[Records drawn from a dataset]
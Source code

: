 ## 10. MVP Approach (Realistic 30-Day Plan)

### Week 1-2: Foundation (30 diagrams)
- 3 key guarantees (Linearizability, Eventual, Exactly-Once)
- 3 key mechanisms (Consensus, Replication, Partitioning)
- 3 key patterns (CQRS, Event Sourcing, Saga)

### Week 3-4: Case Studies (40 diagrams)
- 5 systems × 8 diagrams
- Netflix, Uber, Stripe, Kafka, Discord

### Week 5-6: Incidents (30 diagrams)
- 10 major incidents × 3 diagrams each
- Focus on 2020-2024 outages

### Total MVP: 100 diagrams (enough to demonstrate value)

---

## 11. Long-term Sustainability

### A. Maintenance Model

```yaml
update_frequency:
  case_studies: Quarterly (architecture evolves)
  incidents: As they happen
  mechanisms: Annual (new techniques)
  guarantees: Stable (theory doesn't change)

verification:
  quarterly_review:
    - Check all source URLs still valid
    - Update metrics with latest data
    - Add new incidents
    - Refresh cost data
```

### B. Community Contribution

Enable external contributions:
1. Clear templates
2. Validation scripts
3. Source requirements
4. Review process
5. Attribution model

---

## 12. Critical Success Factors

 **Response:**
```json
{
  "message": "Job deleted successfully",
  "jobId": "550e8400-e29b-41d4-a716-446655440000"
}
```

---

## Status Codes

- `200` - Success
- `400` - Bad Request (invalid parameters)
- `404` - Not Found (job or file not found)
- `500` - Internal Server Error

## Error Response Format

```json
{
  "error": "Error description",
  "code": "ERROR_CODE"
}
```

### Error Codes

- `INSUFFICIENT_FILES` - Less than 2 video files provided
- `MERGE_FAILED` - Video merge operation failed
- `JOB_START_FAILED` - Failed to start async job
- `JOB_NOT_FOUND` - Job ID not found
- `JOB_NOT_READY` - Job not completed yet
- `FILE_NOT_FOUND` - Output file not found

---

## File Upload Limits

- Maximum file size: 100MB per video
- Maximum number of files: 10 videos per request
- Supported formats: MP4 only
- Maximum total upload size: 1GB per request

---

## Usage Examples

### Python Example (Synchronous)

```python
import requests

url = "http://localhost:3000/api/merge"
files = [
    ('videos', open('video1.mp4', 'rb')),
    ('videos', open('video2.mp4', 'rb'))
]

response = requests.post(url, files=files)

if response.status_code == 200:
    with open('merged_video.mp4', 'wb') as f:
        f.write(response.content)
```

Activity -> Repeat the data above exactly.

Exercise response ->
Source code

: ## 10. MVP Approach (Realistic 30-Day Plan)

### Week 1-2: Foundation (30 diagrams)
- 3 key guarantees (Linearizability, Eventual, Exactly-Once)
- 3 key mechanisms (Consensus, Replication, Partitioning)
- 3 key patterns (CQRS, Event Sourcing, Saga)

### Week 3-4: Case Studies (40 diagrams)
- 5 systems × 8 diagrams
- Netflix, Uber, Stripe, Kafka, Discord

### Week 5-6: Incidents (30 diagrams)
- 10 major incidents × 3 diagrams each
- Focus on 2020-2024 outages

### Total MVP: 100 diagrams (enough to demonstrate value)

---

## 11. Long-term Sustainability

### A. Maintenance Model

```yaml
update_frequency:
  case_studies: Quarterly (architecture evolves)
  incidents: As they happen
  mechanisms: Annual (new techniques)
  guarantees: Stable (theory doesn't change)

verification:
  quarterly_review:
    - Check all source URLs still valid
    - Update metrics with latest data
    - Add new incidents
    - Refresh cost data
```

### B. Community Contribution

Enable external contributions:
1. Clear templates
2. Validation scripts
3. Source requirements
4. Review process
5. Attribution model

---

## 12. Critical Success Factors

 **Response:**
```json
{
  "message": "Job deleted successfully",
  "jobId": "550e8400-e29b-41d4-a716-446655440000"
}
```

---

## Status Codes

- `200` - Success
- `400` - Bad Request (invalid parameters)
- `404` - Not Found (job or file not found)
- `500` - Internal Server Error

## Error Response Format

```json
{
  "error": "Error description",
  "code": "ERROR_CODE"
}
```

### Error Codes

- `INSUFFICIENT_FILES` - Less than 2 video files provided
- `MERGE_FAILED` - Video merge operation failed
- `JOB_START_FAILED` - Failed to start async job
- `JOB_NOT_FOUND` - Job ID not found
- `JOB_NOT_READY` - Job not completed yet
- `FILE_NOT_FOUND` - Output file not found

---

## File Upload Limits

- Maximum file size: 100MB per video
- Maximum number of files: 10 videos per request
- Supported formats: MP4 only
- Maximum total upload size: 1GB per request

---

## Usage Examples

### Python Example (Synchronous)

```python
import requests

url = "http://localhost:3000/api/merge"
files = [
    ('videos', open('video1.mp4', 'rb')),
    ('videos', open('video2.mp4', 'rb'))
]

response = requests.post(url, files=files)

if response.status_code == 200:
    with open('merged_video.mp4', 'wb') as f:
        f.write(response.content)
```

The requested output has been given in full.